Records supplied:
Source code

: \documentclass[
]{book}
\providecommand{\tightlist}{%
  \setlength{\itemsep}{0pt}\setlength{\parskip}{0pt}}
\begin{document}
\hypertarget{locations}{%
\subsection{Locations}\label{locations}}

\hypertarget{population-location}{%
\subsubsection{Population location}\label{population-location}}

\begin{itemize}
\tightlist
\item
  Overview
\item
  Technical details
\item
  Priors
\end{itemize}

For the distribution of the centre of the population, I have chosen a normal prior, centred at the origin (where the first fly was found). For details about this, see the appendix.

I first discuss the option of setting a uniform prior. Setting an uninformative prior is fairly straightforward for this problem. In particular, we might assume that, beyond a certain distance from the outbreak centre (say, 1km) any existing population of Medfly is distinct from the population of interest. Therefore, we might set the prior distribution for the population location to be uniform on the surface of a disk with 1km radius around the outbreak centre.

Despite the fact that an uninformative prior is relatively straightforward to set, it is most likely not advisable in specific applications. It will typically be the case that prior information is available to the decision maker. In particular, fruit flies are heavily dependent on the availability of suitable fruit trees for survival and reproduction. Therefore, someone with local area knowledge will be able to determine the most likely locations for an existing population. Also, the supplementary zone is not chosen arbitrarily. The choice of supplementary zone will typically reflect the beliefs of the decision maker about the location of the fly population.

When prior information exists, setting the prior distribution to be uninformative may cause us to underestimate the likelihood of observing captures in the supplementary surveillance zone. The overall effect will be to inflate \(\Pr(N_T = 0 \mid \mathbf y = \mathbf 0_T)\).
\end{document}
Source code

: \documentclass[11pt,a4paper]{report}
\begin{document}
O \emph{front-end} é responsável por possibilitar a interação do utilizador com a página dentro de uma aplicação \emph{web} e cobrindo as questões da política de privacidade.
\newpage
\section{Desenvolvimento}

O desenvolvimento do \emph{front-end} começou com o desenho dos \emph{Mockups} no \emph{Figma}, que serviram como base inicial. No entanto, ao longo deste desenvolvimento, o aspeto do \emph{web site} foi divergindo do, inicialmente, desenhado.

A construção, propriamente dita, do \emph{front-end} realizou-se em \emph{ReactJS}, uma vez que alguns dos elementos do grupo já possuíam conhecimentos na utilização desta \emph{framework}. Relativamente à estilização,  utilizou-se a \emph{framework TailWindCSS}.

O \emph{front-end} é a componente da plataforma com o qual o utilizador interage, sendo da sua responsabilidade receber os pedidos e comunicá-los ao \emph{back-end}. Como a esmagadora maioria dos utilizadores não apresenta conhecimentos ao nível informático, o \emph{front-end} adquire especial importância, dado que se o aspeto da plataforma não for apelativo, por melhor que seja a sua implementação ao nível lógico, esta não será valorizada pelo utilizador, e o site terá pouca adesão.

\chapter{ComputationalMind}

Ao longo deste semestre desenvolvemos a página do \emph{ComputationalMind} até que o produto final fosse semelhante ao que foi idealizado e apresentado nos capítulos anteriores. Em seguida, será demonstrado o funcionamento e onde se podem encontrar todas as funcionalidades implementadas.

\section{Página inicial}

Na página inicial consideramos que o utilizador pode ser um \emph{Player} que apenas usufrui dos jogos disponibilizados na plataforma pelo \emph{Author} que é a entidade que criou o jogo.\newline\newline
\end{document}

What the task asks:
Word for word, reproduce all of the material shown above.

Your response:
Source code

: \documentclass[
]{book}
\providecommand{\tightlist}{%
  \setlength{\itemsep}{0pt}\setlength{\parskip}{0pt}}
\begin{document}
\hypertarget{locations}{%
\subsection{Locations}\label{locations}}

\hypertarget{population-location}{%
\subsubsection{Population location}\label{population-location}}

\begin{itemize}
\tightlist
\item
  Overview
\item
  Technical details
\item
  Priors
\end{itemize}

For the distribution of the centre of the population, I have chosen a normal prior, centred at the origin (where the first fly was found). For details about this, see the appendix.

I first discuss the option of setting a uniform prior. Setting an uninformative prior is fairly straightforward for this problem. In particular, we might assume that, beyond a certain distance from the outbreak centre (say, 1km) any existing population of Medfly is distinct from the population of interest. Therefore, we might set the prior distribution for the population location to be uniform on the surface of a disk with 1km radius around the outbreak centre.

Despite the fact that an uninformative prior is relatively straightforward to set, it is most likely not advisable in specific applications. It will typically be the case that prior information is available to the decision maker. In particular, fruit flies are heavily dependent on the availability of suitable fruit trees for survival and reproduction. Therefore, someone with local area knowledge will be able to determine the most likely locations for an existing population. Also, the supplementary zone is not chosen arbitrarily. The choice of supplementary zone will typically reflect the beliefs of the decision maker about the location of the fly population.

When prior information exists, setting the prior distribution to be uninformative may cause us to underestimate the likelihood of observing captures in the supplementary surveillance zone. The overall effect will be to inflate \(\Pr(N_T = 0 \mid \mathbf y = \mathbf 0_T)\).
\end{document}
Source code

: \documentclass[11pt,a4paper]{report}
\begin{document}
O \emph{front-end} é responsável por possibilitar a interação do utilizador com a página dentro de uma aplicação \emph{web} e cobrindo as questões da política de privacidade.
\newpage
\section{Desenvolvimento}

O desenvolvimento do \emph{front-end} começou com o desenho dos \emph{Mockups} no \emph{Figma}, que serviram como base inicial. No entanto, ao longo deste desenvolvimento, o aspeto do \emph{web site} foi divergindo do, inicialmente, desenhado.

A construção, propriamente dita, do \emph{front-end} realizou-se em \emph{ReactJS}, uma vez que alguns dos elementos do grupo já possuíam conhecimentos na utilização desta \emph{framework}. Relativamente à estilização,  utilizou-se a \emph{framework TailWindCSS}.

O \emph{front-end} é a componente da plataforma com o qual o utilizador interage, sendo da sua responsabilidade receber os pedidos e comunicá-los ao \emph{back-end}. Como a esmagadora maioria dos utilizadores não apresenta conhecimentos ao nível informático, o \emph{front-end} adquire especial importância, dado que se o aspeto da plataforma não for apelativo, por melhor que seja a sua implementação ao nível lógico, esta não será valorizada pelo utilizador, e o site terá pouca adesão.

\chapter{ComputationalMind}

Ao longo deste semestre desenvolvemos a página do \emph{ComputationalMind} até que o produto final fosse semelhante ao que foi idealizado e apresentado nos capítulos anteriores. Em seguida, será demonstrado o funcionamento e onde se podem encontrar todas as funcionalidades implementadas.

\section{Página inicial}

Na página inicial consideramos que o utilizador pode ser um \emph{Player} que apenas usufrui dos jogos disponibilizados na plataforma pelo \emph{Author} que é a entidade que criou o jogo.\newline\newline
\end{document}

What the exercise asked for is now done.